Per le opere di ingegno creativo e la relativa vendita il nuovo regolamento le disciplina nell’area di Corso Roma sul tratto di marciapiede prospiciente il plesso scolastico del 2° Polo di piazza Carducci, compreso tra la stessa e via Barba (fronte Via Libertini), per complessivi 20 posteggi. La  frequenza è giornaliera, dal 15 giugno al 15 settembre (nella fascia oraria serale dalle 19 all’1 di notte) previo pagamento della relativa concessione comunale, che non può essere richiesta per periodi diversi e inferiori. Gli obblighi degli artisti si concretizzano nel pagamento della tassa di occupazione di suolo pubblico (Cosap), nell’esposizione del prezzario della merce in vendita e nel divieto di svolgere attività che comportino l’intervento diretto su animali e sul corpo umano, quali tatuaggi e pitture, temporanee o permanenti, o massaggi.

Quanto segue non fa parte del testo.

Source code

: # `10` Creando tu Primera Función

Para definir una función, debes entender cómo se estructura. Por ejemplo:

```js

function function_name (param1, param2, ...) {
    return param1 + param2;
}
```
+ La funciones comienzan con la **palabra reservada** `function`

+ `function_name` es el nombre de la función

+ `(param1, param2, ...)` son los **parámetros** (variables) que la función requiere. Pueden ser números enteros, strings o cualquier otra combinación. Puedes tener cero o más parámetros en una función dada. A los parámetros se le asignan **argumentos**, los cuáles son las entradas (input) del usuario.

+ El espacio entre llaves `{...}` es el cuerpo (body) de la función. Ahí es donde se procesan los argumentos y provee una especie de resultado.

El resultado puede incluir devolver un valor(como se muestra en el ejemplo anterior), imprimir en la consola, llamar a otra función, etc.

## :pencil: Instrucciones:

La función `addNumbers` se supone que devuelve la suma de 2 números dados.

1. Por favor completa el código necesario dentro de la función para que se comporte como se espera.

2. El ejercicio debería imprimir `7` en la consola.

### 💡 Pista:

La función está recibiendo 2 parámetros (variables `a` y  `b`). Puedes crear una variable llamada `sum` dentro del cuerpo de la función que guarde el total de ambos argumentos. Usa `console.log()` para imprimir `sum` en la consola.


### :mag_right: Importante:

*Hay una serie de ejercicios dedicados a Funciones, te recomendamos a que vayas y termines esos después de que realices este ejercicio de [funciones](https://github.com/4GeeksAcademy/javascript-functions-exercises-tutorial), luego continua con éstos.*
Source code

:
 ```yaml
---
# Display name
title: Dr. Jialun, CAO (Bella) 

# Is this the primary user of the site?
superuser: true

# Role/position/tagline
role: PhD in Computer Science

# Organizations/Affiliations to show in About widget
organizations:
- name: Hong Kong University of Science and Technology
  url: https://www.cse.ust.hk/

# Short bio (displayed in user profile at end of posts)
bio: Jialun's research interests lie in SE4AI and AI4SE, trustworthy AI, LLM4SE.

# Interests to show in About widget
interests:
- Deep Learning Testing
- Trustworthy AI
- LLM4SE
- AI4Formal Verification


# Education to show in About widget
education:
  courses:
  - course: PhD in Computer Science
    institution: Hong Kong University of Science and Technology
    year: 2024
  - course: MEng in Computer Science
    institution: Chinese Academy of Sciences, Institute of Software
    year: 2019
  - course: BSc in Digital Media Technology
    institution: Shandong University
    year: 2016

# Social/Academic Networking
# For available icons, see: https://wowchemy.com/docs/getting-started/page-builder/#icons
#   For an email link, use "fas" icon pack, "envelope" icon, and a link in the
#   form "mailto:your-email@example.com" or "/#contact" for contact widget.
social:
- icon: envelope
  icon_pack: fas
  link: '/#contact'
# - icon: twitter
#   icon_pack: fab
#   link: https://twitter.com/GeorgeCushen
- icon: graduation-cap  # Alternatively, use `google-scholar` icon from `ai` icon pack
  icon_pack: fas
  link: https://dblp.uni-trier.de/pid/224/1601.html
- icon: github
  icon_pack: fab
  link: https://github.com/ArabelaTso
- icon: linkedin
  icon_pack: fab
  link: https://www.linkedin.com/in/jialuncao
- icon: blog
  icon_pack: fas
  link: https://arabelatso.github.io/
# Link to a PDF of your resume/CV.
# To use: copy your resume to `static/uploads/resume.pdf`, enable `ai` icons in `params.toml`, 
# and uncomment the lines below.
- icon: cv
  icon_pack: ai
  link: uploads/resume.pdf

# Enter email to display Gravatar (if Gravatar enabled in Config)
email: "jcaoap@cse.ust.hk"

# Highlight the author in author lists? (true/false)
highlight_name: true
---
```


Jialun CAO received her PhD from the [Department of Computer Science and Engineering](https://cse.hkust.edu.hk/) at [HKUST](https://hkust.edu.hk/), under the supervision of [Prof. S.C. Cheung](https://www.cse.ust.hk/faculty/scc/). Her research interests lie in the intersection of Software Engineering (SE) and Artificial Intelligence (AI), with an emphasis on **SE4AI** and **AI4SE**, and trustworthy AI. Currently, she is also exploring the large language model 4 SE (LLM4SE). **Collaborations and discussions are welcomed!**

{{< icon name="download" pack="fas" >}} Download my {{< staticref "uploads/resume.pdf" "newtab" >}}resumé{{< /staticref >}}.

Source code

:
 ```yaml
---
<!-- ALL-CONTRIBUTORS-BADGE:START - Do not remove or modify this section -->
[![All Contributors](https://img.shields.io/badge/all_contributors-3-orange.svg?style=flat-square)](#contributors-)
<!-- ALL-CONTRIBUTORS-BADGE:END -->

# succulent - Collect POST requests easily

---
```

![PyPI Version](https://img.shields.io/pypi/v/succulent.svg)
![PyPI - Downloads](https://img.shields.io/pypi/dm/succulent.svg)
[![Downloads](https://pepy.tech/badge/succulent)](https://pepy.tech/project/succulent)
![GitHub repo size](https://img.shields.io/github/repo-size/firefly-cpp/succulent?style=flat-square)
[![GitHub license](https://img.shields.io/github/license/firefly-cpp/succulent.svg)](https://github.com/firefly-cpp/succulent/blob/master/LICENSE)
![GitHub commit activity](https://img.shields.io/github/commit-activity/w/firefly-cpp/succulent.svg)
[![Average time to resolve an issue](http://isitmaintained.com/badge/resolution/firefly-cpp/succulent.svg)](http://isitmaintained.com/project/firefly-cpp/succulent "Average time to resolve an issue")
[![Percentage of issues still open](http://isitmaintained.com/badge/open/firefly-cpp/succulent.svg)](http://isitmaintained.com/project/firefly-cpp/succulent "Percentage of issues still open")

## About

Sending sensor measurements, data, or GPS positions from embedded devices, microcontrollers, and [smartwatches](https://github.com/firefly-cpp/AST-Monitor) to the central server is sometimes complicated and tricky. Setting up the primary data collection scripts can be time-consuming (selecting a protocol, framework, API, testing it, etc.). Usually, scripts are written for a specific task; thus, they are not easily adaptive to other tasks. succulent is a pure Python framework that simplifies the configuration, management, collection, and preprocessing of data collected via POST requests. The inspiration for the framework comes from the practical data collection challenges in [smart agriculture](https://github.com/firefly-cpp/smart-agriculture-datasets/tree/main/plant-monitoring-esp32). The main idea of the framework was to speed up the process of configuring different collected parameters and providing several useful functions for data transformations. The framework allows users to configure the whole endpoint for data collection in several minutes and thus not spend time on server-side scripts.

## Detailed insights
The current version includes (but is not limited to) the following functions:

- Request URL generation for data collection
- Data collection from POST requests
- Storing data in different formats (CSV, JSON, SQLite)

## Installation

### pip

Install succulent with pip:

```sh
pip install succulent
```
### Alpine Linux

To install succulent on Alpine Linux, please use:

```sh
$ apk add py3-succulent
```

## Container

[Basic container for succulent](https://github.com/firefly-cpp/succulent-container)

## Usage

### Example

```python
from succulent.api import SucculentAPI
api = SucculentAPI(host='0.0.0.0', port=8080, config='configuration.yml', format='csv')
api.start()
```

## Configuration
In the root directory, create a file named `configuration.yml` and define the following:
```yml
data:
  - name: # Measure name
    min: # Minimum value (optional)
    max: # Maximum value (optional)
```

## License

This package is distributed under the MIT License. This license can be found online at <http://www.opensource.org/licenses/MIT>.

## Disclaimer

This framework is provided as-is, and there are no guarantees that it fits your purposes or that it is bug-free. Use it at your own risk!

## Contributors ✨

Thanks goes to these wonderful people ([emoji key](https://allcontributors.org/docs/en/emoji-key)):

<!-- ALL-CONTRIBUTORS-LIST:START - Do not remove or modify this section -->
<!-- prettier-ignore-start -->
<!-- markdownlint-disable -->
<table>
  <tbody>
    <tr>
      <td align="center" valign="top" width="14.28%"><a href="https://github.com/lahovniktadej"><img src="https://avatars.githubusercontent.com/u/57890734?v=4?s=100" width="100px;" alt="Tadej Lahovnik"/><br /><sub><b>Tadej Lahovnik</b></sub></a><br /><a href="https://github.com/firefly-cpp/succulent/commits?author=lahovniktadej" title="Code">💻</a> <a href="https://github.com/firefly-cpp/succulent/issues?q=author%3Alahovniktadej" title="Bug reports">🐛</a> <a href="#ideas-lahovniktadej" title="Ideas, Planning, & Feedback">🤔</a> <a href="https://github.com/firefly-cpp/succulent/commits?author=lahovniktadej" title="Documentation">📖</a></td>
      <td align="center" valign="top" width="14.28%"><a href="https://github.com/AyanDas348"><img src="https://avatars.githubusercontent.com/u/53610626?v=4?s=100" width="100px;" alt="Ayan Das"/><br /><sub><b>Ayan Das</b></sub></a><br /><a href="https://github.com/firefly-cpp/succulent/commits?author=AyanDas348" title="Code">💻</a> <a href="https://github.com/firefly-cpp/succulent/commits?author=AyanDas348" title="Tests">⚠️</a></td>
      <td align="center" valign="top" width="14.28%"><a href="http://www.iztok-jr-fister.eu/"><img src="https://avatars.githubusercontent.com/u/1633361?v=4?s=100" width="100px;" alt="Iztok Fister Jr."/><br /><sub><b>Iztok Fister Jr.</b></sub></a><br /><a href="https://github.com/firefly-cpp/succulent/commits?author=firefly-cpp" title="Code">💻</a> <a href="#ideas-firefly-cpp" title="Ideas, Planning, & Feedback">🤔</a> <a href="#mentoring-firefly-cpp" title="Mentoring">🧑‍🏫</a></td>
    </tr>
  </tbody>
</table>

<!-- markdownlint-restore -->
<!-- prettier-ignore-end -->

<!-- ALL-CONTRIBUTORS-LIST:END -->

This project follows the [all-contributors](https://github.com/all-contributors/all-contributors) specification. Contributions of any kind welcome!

Dal Comune viene ribadito altresì l’assoluto divieto, di esercitare attività cruenta, contraria all’ordine pubblico, che diffonda rumori molesti per la quiete pubblica o che si esplichi in murales su qualsiasi muro o edificio pubblico o privato. Il commissario Vincenzo Petrucci ha disposto anche alcune modifiche al funzionamento della Commissione comunale di vigilanza sui locali ed impianti di pubblico spettacolo, per gestire in modo più celere ed uniforme le procedure garantendo un più efficiente rapporto con l'utenza. Il reggente di palazzo Balsamo, tramite il proprio portavoce, ha inteso evidenziare come “i regolamenti per gli artisti di strada e le opere di ingegno, nel dettaglio, non hanno alcun valore coercitivo ma mirano semplicemente a disciplinare tali attività, valorizzando l’espressività dell’arte in ogni sua forma nel rispetto delle normative vigenti, l’interesse e l’ordine pubblico”.